- Records from a collection
====

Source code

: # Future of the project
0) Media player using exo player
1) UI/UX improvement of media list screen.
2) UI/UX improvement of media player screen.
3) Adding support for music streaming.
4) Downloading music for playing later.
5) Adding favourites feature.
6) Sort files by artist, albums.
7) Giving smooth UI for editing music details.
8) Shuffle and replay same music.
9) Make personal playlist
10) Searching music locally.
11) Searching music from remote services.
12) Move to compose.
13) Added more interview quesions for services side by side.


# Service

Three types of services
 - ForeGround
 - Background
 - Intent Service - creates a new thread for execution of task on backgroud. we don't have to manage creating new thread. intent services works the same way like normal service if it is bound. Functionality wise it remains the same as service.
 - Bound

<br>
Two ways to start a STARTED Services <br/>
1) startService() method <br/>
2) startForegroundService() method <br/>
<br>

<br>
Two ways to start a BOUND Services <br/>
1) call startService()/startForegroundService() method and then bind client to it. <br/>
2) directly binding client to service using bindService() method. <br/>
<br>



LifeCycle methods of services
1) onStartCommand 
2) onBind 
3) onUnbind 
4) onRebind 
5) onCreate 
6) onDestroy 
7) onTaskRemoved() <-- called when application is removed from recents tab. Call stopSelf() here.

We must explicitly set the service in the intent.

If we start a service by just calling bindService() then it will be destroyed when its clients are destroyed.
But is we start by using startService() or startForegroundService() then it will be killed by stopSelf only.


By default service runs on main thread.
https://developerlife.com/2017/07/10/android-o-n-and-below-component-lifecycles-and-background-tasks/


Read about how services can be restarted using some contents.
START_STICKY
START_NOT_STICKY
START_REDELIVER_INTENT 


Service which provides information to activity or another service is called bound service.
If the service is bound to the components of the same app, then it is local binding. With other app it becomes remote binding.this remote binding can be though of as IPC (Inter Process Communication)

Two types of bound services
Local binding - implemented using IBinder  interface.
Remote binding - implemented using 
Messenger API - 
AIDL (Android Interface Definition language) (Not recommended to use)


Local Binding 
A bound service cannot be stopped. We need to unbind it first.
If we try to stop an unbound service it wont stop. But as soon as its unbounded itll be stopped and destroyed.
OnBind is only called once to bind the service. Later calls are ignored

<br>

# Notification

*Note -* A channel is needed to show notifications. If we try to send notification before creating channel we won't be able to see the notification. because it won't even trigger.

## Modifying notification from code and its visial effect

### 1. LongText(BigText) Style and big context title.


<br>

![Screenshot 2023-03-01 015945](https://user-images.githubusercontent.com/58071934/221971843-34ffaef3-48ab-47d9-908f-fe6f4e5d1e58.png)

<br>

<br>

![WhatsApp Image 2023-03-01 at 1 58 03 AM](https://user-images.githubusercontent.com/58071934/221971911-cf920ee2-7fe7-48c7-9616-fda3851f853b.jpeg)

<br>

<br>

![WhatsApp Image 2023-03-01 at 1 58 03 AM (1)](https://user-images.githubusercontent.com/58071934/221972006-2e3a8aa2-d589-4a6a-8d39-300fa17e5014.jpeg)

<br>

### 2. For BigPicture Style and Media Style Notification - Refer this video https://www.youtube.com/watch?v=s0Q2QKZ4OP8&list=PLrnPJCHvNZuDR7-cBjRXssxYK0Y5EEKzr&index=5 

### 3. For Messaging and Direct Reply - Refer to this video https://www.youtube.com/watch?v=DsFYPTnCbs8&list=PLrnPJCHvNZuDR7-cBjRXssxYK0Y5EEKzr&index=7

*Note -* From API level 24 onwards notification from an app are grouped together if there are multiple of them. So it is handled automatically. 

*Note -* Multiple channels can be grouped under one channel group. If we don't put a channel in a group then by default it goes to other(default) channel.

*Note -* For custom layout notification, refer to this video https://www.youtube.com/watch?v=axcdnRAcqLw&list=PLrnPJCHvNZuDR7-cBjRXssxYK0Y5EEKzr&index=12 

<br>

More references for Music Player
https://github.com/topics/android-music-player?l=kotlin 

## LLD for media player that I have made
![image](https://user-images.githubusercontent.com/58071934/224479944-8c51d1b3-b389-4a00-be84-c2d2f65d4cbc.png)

====

Each line above from the one with "2) startForegroundService() method <br/>" up to and including the one with "Service which provides" must be set down exactly, and no line outside that span may appear.

- Response to this exercise
2) startForegroundService() method <br/>
<br>

<br>
Two ways to start a BOUND Services <br/>
1) call startService()/startForegroundService() method and then bind client to it. <br/>
2) directly binding client to service using bindService() method. <br/>
<br>



LifeCycle methods of services
1) onStartCommand 
2) onBind 
3) onUnbind 
4) onRebind 
5) onCreate 
6) onDestroy 
7) onTaskRemoved() <-- called when application is removed from recents tab. Call stopSelf() here.

We must explicitly set the service in the intent.

If we start a service by just calling bindService() then it will be destroyed when its clients are destroyed.
But is we start by using startService() or startForegroundService() then it will be killed by stopSelf only.


By default service runs on main thread.
https://developerlife.com/2017/07/10/android-o-n-and-below-component-lifecycles-and-background-tasks/


Read about how services can be restarted using some contents.
START_STICKY
START_NOT_STICKY
START_REDELIVER_INTENT 


Service which provides information to activity or another service is called bound service.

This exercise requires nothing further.